Ease of Preparation: Easy
Yield: 4-6, as an appetizer
Spaghetti Squash Salad
Spaghetti squash is not only a nutritional powerhouse, but it’s fun to cook and eat as well! A play on cold noodle salads, the strands of mildly sweet squash take the place of pasta. Nutty cashews, tender sprouts and a dressing featuring ginger and rice vinegar lend an Asian flair.
Ingredients:
Spaghetti Squash:
- 1, 5-pound (2.3 kg), spaghetti squash, halved and seeded
- Vegetable oil, for drizzling
- Salt and pepper
Dressing:
- 6 cloves garlic, minced
- 2-inch (5 cm) knob ginger, grated on a rasp
- 2 tablespoons (30 ml) ume vinegar
- 2 tablespoons (30 ml) brown sugar
- ½ cup (120 ml) lime juice
- ½ cup (120 ml) vegetable oil
To Assemble:
- Spaghetti Squash
- 2 cup (470 ml) bean sprouts
- Dressing
- 2 green Thai chilies, thinly sliced
- ½ cup (120 ml) mint, roughly chopped
- ½ cup (120 ml) cilantro, roughly chopped
- ¾ cup (180 ml) cashews, lightly toasted and rough chopped
- 1 lime, cut into wedges
Method:
For the Spaghetti Squash:
Preheat oven to 375 F (190 C)
Drizzle the squash with vegetable oil, season with salt and pepper and roast cut side down for 35 minutes.
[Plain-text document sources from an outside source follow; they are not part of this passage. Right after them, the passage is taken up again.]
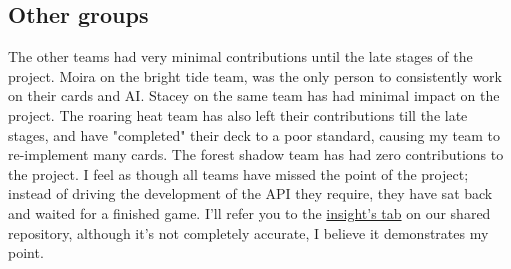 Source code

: \documentclass[a4paper]{article}
\begin{document}
\subsection{Other groups}
The other teams had very minimal contributions until the late stages of the project. Moira on the bright tide team, was the only person to consistently work on their cards and AI. Stacey on the same team has had minimal impact on the project. The roaring heat team has also left their contributions till the late stages, and have "completed" their deck to a poor standard, causing my team to re-implement many cards. The forest shadow team has had zero contributions to the project. I feel as though all teams have missed the point of the project; instead of driving the development of the API they require, they have sat back and waited for a finished game. I'll refer you to the \href{https://github.com/nitronoid/PokemonTCG/graphs/contributors}{insight's tab} on our shared repository, although it's not completely accurate, I believe it demonstrates my point.
\end{document}
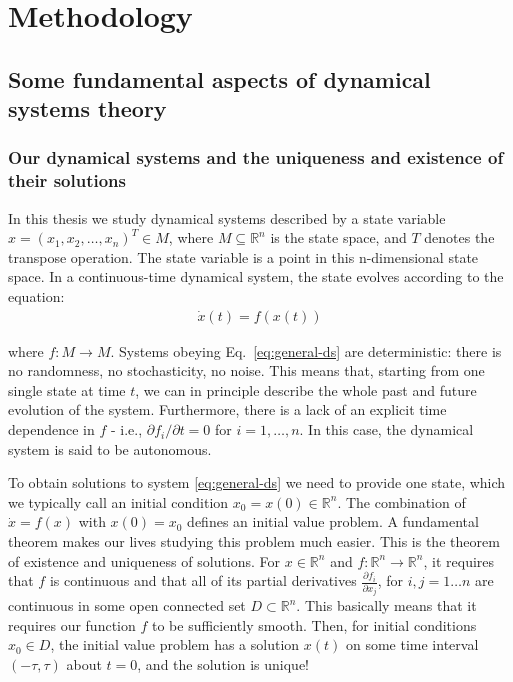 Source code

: \chapter{Methodology}\label{chap:methodology}

\section{Some fundamental aspects of dynamical systems theory}

\subsection{Our dynamical systems and the uniqueness and existence of their solutions}
In this thesis we study dynamical systems described by a state variable $x = (x_1, x_2, \ldots, x_n)^T \in M $, where $M \subseteq \mathbb{R}^n$ is the state space, and $T$ denotes the transpose operation. The state variable is a point in this n-dimensional state space. In a continuous-time dynamical system, the state evolves according to the equation:
%
\begin{align}
    \dot{x}(t) = f(x(t))
    \label{eq:general-ds}
\end{align}

where $f:M\to M$. Systems obeying Eq.~\ref{eq:general-ds} are deterministic: there is no randomness, no stochasticity, no noise. This means that, starting from one single state at time $t$, we can in principle describe the whole past and future evolution of the system. Furthermore, there is a lack of an explicit time dependence in $f$ - i.e., ${\partial f_i}/{\partial t} = 0$ for $i=1, \ldots, n$. In this case, the dynamical system is said to be autonomous. 

To obtain solutions to system \ref{eq:general-ds} we need to provide one state, which we typically call an initial condition $x_0 = x(0) \in \mathbb{R}^n$. The combination of $\dot{x} = f(x)$ with $x(0) = x_0$ defines an initial value problem. A fundamental theorem makes our lives studying this problem much easier. This is the theorem of existence and uniqueness of solutions. For $x \in \mathbb{R}^n$ and $f:\mathbb{R}^n\to\mathbb{R}^n$, it requires that $f$ is continuous and that all of its partial derivatives $\frac{\partial f_i}{\partial x_j}$, for $i, j = 1\ldots n$ are continuous in some open connected set $D \subset \mathbb{R}^n$. This basically means that it requires our function $f$ to be sufficiently smooth. Then, for initial conditions $x_0 \in D$, the initial value problem has a solution $x(t)$ on some time interval $(-\tau, \tau)$ about $t=0$, and the solution is unique! \cite{strogatz2002nonlinear} 

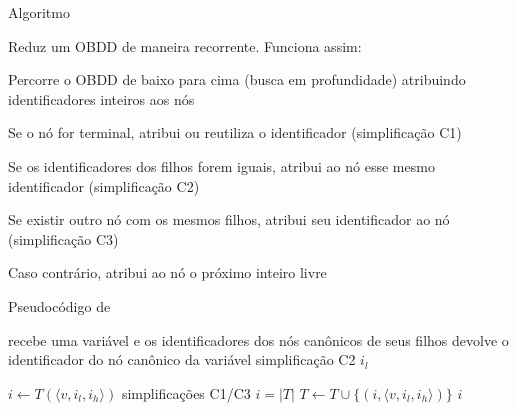 \expandafter\documentclass\expandafter[table, usenames, svgnames, dvipsnames,14pt, \classopts]{beamer}
\begin{document}
\begin{frame}{Algoritmo }

    \small
    Reduz um OBDD de maneira recorrente. Funciona assim:
    
    \begin{outline}[enumerate]
        \1 Percorre o OBDD de baixo para cima (busca em profundidade) atribuindo identificadores inteiros aos nós
        
        \1 Se o nó for terminal, atribui ou reutiliza o identificador (simplificação C1)
        
        \1 Se os identificadores dos filhos forem iguais, atribui ao nó esse mesmo identificador (simplificação C2)
        
        \1 Se existir outro nó com os mesmos filhos, atribui seu identificador ao nó (simplificação C3)
        
        \1 Caso contrário, atribui ao nó o próximo inteiro livre
        
    \end{outline}

\end{frame}

\begin{frame}{Pseudocódigo de }
    \begin{algorithm}[H]
        \scriptsize
        \begin{algorithmic}[1]
            \Require recebe uma variável e os identificadores dos nós canônicos de seus filhos
            \Ensure devolve o identificador do nó canônico da variável
                     \Comment simplificação C2
                        \State \Return $i_l$
                    \EndIf
                \EndIf
            
                \State $i \gets T(\langle v,i_l,i_h \rangle)$
                 \Comment simplificações C1/C3
                    \State $i = |T|$
                    \State $T \gets T \cup \{(i, \langle v,i_l,i_h \rangle)\}$
                \EndIf
                \State \Return $i$
            \EndFunction
        \end{algorithmic}
    \end{algorithm}

\end{frame}
\end{document}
Cool to room temperature and use a fork to scrape the strands from the skin of the squash. Transfer strands to a bowl. Refrigerate.
For the Dressing:
In a mason jar, add garlic, ginger, ume vinegar, brown sugar, lime juice and oil. Screw on lid and shake to combine.
To Assemble:
To a large serving bowl, add the squash and bean sprouts. Dress and toss.
Add the green Thai chilies, mint, cilantro, and cashews. Toss gently once more to combine.
Garnish with lime wedges and serve.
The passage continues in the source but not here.